| What the task requires |
Print the first line of the data below and every one after it, through the line containing "using Google services", exactly as written.

(Task material Opens)

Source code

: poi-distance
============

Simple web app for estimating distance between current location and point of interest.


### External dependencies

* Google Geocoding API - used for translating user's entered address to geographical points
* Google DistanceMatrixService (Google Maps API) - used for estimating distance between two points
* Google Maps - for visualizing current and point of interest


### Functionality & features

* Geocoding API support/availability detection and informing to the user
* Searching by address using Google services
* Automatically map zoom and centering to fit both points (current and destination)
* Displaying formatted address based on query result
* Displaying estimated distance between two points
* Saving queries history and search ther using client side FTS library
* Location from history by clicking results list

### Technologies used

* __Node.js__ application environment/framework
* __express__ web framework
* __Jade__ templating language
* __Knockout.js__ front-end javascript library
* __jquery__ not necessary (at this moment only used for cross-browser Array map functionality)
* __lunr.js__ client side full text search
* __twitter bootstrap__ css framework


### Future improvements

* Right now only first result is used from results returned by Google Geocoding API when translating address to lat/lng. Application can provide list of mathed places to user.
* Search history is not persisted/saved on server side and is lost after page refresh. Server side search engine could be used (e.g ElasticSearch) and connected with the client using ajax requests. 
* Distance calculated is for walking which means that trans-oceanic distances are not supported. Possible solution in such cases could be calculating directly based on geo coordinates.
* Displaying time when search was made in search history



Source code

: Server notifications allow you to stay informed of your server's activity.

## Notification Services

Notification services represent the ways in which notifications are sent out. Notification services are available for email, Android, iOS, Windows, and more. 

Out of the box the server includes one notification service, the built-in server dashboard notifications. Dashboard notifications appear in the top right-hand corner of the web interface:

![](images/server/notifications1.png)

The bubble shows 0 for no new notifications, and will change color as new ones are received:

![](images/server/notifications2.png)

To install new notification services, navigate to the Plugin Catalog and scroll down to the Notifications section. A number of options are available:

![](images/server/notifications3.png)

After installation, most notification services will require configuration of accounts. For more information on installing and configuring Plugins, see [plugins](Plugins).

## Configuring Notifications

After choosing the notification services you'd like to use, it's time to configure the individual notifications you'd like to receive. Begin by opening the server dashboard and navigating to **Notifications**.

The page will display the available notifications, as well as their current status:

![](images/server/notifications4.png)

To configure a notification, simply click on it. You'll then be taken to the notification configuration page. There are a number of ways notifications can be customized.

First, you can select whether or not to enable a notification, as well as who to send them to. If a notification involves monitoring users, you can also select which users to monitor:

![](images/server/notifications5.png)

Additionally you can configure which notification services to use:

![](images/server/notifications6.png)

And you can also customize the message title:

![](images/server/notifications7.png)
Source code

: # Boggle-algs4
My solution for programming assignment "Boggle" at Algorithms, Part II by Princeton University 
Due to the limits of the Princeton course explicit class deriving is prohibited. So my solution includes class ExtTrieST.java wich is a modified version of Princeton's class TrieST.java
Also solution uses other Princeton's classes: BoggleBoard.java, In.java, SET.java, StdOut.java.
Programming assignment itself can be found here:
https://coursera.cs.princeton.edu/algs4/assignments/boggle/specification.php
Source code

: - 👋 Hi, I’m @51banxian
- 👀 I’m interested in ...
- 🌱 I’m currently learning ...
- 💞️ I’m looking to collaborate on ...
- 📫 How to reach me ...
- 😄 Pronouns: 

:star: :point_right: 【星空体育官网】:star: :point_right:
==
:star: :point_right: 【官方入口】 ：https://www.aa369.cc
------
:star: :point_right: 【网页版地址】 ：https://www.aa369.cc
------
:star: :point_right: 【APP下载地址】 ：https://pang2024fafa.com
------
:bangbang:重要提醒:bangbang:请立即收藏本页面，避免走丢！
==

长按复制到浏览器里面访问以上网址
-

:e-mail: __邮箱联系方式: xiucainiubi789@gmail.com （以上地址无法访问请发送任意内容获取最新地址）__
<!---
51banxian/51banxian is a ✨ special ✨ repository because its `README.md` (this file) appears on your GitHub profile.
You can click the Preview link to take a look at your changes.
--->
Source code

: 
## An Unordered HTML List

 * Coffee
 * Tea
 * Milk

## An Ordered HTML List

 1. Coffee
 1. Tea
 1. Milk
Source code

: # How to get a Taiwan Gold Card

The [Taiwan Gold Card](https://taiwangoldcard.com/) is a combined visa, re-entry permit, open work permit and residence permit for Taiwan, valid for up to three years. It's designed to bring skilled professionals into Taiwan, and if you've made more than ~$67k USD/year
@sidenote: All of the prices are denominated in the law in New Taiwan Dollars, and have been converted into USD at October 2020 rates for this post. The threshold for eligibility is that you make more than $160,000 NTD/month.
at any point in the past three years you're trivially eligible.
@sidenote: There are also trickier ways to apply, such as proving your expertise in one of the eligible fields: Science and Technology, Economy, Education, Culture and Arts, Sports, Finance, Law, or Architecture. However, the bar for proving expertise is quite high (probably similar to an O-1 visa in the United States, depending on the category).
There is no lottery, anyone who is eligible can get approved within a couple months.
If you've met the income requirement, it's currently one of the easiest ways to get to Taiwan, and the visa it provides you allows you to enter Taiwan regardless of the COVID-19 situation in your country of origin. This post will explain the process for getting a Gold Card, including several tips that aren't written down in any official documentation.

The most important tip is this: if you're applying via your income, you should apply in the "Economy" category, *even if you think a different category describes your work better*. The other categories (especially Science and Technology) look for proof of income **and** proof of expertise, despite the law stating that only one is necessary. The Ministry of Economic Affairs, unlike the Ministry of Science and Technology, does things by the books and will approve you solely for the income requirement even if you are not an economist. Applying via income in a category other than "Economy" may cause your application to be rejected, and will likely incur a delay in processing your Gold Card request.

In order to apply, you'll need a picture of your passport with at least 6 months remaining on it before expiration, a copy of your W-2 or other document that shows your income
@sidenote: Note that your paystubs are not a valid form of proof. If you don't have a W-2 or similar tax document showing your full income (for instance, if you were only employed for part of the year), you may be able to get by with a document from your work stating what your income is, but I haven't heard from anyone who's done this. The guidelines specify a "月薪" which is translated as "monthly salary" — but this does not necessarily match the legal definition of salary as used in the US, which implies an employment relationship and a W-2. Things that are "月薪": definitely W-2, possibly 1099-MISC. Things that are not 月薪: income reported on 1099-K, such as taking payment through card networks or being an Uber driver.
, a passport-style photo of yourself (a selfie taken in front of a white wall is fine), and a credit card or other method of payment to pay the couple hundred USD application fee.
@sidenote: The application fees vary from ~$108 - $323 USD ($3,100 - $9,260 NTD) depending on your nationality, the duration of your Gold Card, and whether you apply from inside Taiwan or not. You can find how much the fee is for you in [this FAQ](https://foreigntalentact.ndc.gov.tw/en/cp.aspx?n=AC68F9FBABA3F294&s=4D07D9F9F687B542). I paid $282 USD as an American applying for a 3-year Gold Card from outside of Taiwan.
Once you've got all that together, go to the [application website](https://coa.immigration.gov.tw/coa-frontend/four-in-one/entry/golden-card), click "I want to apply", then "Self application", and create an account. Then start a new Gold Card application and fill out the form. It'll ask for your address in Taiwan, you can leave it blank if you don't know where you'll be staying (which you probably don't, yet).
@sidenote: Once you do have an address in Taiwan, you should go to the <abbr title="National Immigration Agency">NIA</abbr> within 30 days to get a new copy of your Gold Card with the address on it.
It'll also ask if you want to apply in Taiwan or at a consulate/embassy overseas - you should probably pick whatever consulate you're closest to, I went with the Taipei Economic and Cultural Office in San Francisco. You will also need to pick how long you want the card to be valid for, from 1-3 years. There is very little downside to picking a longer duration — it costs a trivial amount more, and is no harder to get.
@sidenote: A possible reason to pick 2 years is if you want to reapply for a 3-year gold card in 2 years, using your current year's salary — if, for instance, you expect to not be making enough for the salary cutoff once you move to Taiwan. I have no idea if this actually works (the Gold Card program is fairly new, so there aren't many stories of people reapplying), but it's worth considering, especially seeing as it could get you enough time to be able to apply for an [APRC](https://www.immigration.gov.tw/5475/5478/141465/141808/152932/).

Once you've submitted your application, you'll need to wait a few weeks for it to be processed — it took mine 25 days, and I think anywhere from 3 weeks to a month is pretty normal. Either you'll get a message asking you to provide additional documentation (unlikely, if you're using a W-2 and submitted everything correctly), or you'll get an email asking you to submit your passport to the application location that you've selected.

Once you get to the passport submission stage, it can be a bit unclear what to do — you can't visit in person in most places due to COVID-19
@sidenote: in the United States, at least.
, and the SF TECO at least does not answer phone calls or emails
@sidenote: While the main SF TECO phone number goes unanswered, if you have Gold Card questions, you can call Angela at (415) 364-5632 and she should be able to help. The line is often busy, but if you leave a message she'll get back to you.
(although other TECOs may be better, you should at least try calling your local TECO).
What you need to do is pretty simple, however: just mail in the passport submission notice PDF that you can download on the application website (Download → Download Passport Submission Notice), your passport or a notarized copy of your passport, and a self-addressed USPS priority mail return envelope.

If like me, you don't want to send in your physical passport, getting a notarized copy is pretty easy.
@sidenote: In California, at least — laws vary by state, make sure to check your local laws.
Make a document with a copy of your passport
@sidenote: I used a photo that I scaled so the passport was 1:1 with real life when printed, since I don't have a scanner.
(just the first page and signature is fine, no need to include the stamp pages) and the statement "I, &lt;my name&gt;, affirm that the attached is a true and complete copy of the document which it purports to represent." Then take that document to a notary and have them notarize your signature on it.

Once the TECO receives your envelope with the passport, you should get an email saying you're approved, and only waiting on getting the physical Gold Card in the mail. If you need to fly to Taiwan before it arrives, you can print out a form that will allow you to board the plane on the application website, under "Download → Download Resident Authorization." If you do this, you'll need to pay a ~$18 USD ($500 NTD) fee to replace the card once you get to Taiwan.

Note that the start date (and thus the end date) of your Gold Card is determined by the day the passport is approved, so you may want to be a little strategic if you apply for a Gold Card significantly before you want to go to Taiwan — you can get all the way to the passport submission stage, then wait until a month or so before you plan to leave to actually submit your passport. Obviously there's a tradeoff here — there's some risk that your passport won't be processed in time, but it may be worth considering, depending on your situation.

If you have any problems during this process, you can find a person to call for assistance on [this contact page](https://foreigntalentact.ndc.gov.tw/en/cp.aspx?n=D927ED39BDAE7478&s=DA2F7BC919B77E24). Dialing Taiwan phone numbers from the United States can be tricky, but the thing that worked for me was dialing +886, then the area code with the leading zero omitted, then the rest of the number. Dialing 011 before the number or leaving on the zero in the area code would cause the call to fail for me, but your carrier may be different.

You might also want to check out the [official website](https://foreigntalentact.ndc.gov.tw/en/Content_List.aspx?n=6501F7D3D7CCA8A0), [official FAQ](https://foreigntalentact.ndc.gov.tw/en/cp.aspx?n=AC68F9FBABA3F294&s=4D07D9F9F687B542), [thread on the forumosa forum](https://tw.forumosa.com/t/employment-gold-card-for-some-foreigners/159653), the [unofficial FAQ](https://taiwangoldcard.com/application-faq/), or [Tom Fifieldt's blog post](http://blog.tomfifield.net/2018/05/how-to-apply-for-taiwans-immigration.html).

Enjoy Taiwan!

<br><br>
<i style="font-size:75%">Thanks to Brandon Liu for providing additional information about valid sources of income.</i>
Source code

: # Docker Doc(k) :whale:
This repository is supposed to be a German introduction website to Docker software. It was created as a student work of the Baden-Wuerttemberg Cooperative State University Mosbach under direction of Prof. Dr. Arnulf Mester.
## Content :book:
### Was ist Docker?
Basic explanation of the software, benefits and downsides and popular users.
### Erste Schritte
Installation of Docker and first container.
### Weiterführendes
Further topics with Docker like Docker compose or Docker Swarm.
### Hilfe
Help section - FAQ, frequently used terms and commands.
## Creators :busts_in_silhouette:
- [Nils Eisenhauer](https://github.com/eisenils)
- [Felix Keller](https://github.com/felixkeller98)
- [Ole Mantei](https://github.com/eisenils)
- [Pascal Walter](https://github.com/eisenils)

(Task material Closes)

| Output below |
Source code

: poi-distance
============

Simple web app for estimating distance between current location and point of interest.


### External dependencies

* Google Geocoding API - used for translating user's entered address to geographical points
* Google DistanceMatrixService (Google Maps API) - used for estimating distance between two points
* Google Maps - for visualizing current and point of interest


### Functionality & features

* Geocoding API support/availability detection and informing to the user
* Searching by address using Google services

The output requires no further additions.